Autor Essig, Rolf-Bernhard
Titel Wann ist ein Held ein Held
Übersetzer / Originalsprache
Illustrator
ISBN 978-3-446-23481-9 Reihe
Verlag Hanser, München, 2010
Seitenzahl 255 Preis 15,90 € (D)
Ausführung
Einsatzmöglichkeiten Büchereigrundstock
Klassenlesestoff
Medienart Buch: Hardcover Gattung  Biografie/Biografische Erzählung
Zielgruppe 14-15
16-17
ab 18
Inhaltsangabe Wann immer Menschen besondere Taten vollbringen, ist das Wort Held schnell in aller Munde. Doch welche Eigenschaften und Charakteristika bestimmen einen Helden? Welche Kämpfe müssen sie bestehen um Helden zu sein? Rolf-Bernhard Essig hat sich mit diesem Thema intensiv beschäftigt und nennt viele Beispiele aus Politik, Geschichte und Sport.
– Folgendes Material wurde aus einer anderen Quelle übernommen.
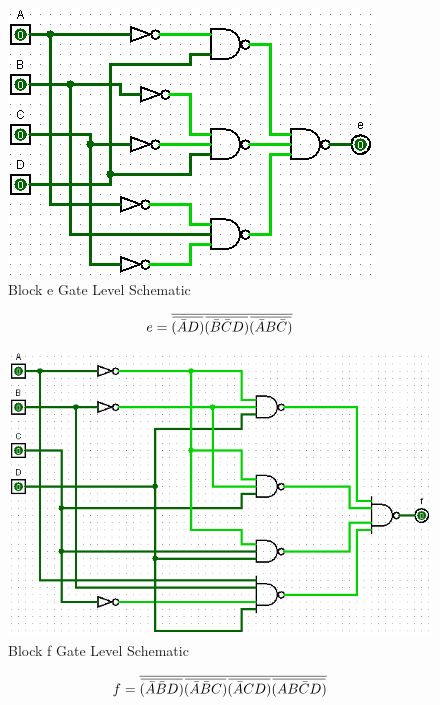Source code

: \documentclass[12pt]{article}
\newcommand{\overbar}[1]{\mkern 1.5mu\overline{\mkern-1.5mu#1\mkern-1.5mu}\mkern 1.5mu} %
\begin{document}
\begin{figure}[h]
	\centering
	\label{fig:eBlockGates}
	\includegraphics[width=0.65\linewidth, keepaspectratio]{e_logicCkt}
	\caption{Block e Gate Level Schematic}
\end{figure}

\begin{equation}
	e = \overline{\overbar{(\bar{A}D)}\overbar{(\bar{B}\bar{C}D)}\overbar{(\bar{A}B\bar{C})}}
\end{equation}

\begin{figure}[h]
	\centering
	\label{fig:fBlockGates}
	\includegraphics[width=0.65\linewidth, keepaspectratio]{f_logicCkt}
	\caption{Block f Gate Level Schematic}
\end{figure}

\begin{equation}
	f = \overline{\overbar{(\bar{A}\bar{B}D)}\overbar{(\bar{A}\bar{B}C)}\overbar{(\bar{A}CD)}\overbar{(AB\bar{C}D)}}
\end{equation}
\end{document}
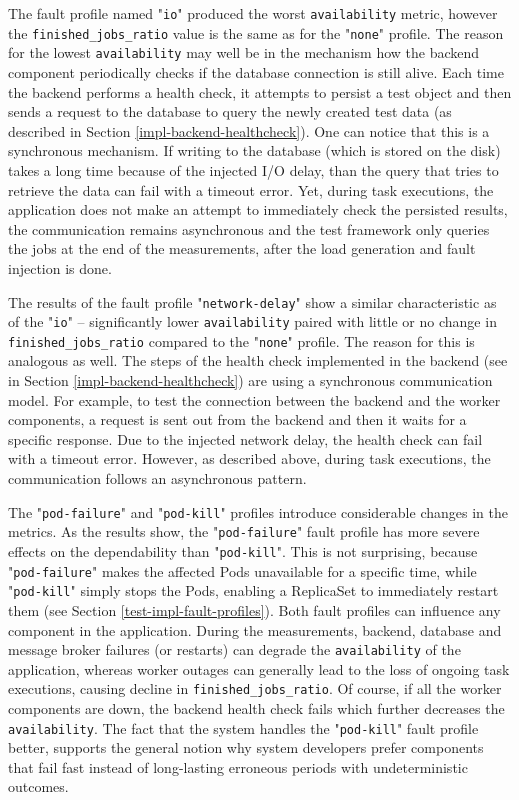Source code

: The fault profile named "\texttt{io}" produced the worst \texttt{availability} metric, however the \texttt{finished\_jobs\_ratio} value is the same as for the "\texttt{none}" profile. The reason for the lowest \texttt{availability} may well be in the mechanism how the backend component periodically checks if the database connection is still alive. Each time the backend performs a health check, it attempts to persist a test object and then sends a request to the database to query the newly created test data (as described in Section \ref{impl-backend-healthcheck}). One can notice that this is a synchronous mechanism. If writing to the database (which is stored on the disk) takes a long time because of the injected I/O delay, than the query that tries to retrieve the data can fail with a timeout error. Yet, during task executions, the application does not make an attempt to immediately check the persisted results, the communication remains asynchronous and the test framework only queries the jobs at the end of the measurements, after the load generation and fault injection is done.

The results of the fault profile "\texttt{network-delay}" show a similar characteristic as of the "\texttt{io}" -- significantly lower \texttt{availability} paired with little or no change in \texttt{finished\_jobs\_ratio} compared to the "\texttt{none}" profile. The reason for this is analogous as well. The steps of the health check implemented in the backend (see in Section \ref{impl-backend-healthcheck}) are using a synchronous communication model. For example, to test the connection between the backend and the worker components, a request is sent out from the backend and then it waits for a specific response. Due to the injected network delay, the health check can fail with a timeout error. However, as described above, during task executions, the communication follows an asynchronous pattern.

The "\texttt{pod-failure}" and "\texttt{pod-kill}" profiles introduce considerable changes in the metrics. As the results show, the "\texttt{pod-failure}" fault profile has more severe effects on the dependability than "\texttt{pod-kill}". This is not surprising, because "\texttt{pod-failure}" makes the affected Pods unavailable for a specific time, while "\texttt{pod-kill}" simply stops the Pods, enabling a ReplicaSet to immediately restart them (see Section \ref{test-impl-fault-profiles}). Both fault profiles can influence any component in the application. During the measurements, backend, database and message broker failures (or restarts) can degrade the \texttt{availability} of the application, whereas worker outages can generally lead to the loss of ongoing task executions, causing decline in \texttt{finished\_jobs\_ratio}. Of course, if all the worker components are down, the backend health check fails which further decreases the \texttt{availability}. The fact that the system handles the "\texttt{pod-kill}" fault profile better, supports the general notion why system developers prefer components that fail fast instead of long-lasting erroneous periods with undeterministic outcomes.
Beurteilungstext Helden sind gefragt, zu jeder Zeit. Doch besonders in Zeiten, in denen es Menschen nicht so gut geht, sei es wegen Krieg, Armut, Ungerechtigkeit, Krankheit oder Orientierungslosigkeit, sind kämpferische Persönlichkeiten, die etwas bewegen, sehr gefragt. Doch was einen Helden/eine Heldin genau ausmacht, lässt sich nicht an bestimmten Dingen festmachen. Was wohl alle Helden auszeichnet, ist Gerechtigkeitsgefühl, Kampfeswille und eine große Bereitschaft, Verantwortung zu übernehmen und für eine Sache einzustehen. So sieht es auch der Autor: Helden handeln. Im Gegensatz zu vielen Menschen, die zusehen, nur reden und letztendlich wegsehen und ignorieren.
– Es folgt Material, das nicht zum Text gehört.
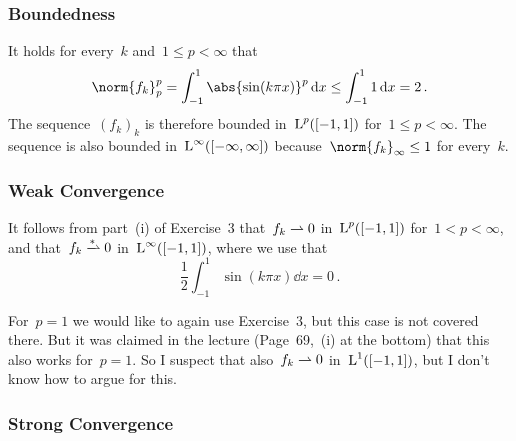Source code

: \section{}





\subsection{}



\subsubsection{Boundedness}

It holds for every~$k$ and~$1 \leq p < \infty$ that
\[
        \norm{f_k}_p^p
  =     \int_{-1}^1 \abs{\sin(k \pi x)}^p \dd{x}
  \leq  \int_{-1}^1 1 \dd{x}
  =     2 \,.
\]
The sequence~$(f_k)_k$ is therefore bounded in~$\operatorname{L}^p([-1,1])$ for~$1 \leq p < \infty$.
The sequence is also bounded in~$\operatorname{L}^\infty([-\infty,\infty])$ because~$\norm{f_k}_\infty \leq 1$ for every~$k$.



\subsubsection{Weak Convergence}

It follows from part~(i) of Exercise~3 that~$f_k \rightharpoonup 0$ in~$\operatorname{L}^p([-1,1])$ for~$1 < p < \infty$, and that~$f_k \wtostar 0$ in~$\operatorname{L}^\infty([-1,1])$, where we use that
\[
    \frac{1}{2} \int_{-1}^1 \sin(k \pi x) \dd{x}
  = 0 \,.
\]

For~$p = 1$ we would like to again use Exercise~3, but this case is not covered there.
But it was claimed in the lecture (Page~69,~(i) at the bottom) that this also works for~$p = 1$.
So I suspect that also~$f_k \rightharpoonup 0$ in~$\operatorname{L}^1([-1,1])$, but I don’t know how to argue for this.



\subsubsection{Strong Convergence}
Heldentum ist facettenreich, deshalb werden viele verschiedene Persönlichkeiten dargestellt. Einige in sehr ausführlichen Biografien, andere werden nur kurz erwähnt, bzw. am Ende des Buches aufgelistet. Einen Anspruch auf Vollständigkeit erhebt Essig nicht, und das ist gut so. Das Buch soll zum Nachdenken anregen, jeder Leser kann nach seinem Geschmack Namen streichen oder hinzufügen.
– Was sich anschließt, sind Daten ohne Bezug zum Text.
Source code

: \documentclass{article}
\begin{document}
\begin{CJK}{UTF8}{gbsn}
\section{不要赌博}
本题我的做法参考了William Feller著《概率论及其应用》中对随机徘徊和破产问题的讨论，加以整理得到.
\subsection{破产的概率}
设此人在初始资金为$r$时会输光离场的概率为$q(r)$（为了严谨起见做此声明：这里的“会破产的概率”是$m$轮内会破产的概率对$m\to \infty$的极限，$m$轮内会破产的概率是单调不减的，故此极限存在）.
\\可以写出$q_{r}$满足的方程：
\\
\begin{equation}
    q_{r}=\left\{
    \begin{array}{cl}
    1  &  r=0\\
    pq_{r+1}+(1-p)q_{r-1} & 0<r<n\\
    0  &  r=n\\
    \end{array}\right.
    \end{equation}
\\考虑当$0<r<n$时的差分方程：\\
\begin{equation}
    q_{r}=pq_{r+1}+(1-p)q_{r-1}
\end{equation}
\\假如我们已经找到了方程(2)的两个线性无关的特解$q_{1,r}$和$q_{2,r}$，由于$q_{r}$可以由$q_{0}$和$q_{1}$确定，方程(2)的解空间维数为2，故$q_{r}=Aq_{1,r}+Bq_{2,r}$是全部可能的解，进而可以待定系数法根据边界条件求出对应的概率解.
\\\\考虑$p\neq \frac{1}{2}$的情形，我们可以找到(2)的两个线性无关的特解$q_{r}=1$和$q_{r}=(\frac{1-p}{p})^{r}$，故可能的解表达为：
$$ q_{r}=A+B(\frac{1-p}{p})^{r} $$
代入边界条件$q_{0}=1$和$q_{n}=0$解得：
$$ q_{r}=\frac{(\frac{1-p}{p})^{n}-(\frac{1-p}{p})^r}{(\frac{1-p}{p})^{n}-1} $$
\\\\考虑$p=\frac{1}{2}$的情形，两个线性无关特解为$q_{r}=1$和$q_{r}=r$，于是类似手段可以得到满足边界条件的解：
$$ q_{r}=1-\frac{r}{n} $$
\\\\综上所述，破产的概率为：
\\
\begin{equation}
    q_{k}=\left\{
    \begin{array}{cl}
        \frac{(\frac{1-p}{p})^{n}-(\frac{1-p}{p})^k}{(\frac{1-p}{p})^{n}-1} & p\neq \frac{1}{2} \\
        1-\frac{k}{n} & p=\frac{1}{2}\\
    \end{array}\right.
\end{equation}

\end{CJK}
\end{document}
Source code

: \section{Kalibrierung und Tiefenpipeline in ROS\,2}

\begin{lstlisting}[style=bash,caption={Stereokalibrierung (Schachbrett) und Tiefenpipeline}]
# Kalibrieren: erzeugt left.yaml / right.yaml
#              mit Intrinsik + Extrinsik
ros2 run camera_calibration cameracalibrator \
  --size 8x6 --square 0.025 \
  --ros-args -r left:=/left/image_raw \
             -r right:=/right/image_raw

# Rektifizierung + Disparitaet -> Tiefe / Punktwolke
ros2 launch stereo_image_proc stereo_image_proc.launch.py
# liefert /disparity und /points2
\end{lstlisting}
Die Auswahl der Personen ist gut getroffen. Es tauchen Namen auf, die jeder kennt (Gandhi, Mandela, Greenpeace), aber auch Namen, die leider kaum jemand je gehört hat (Georg Elser, Rosa Parks, Paul Rusesabagina). Die alltäglichen Helden, deren Namen niemand kennt, finden ebenfalls Erwähnung. Die biografischen Erzählungen sind kurzweilig und spannend geschrieben. Fesselnd, erschütternd und immer höchst informativ werden alle Facetten der Helden beleuchtet und hinterfragt, durchaus auch kritisch. Dabei bezieht der Autor nicht immer klar Stellung, sondern liefert nur Vorlagen. Der Leser soll sich seine Meinung selbst bilden können.
Das Buch liefert eine Fülle von Informationen und Gedanken, was für ältere Leser sicher sehr interessant ist, was Kinder im empfohlenen Lesealter von 12 Jahren aber leicht überfordern kann, obwohl der Autor sich um eine einfache Schreibweise und kindgerechte Erklärungen bemüht. Deshalb ist das Buch jungen Lesern ab 14 ans Herz zu legen, aber auch Erwachsene können durchaus noch etwas dazulernen.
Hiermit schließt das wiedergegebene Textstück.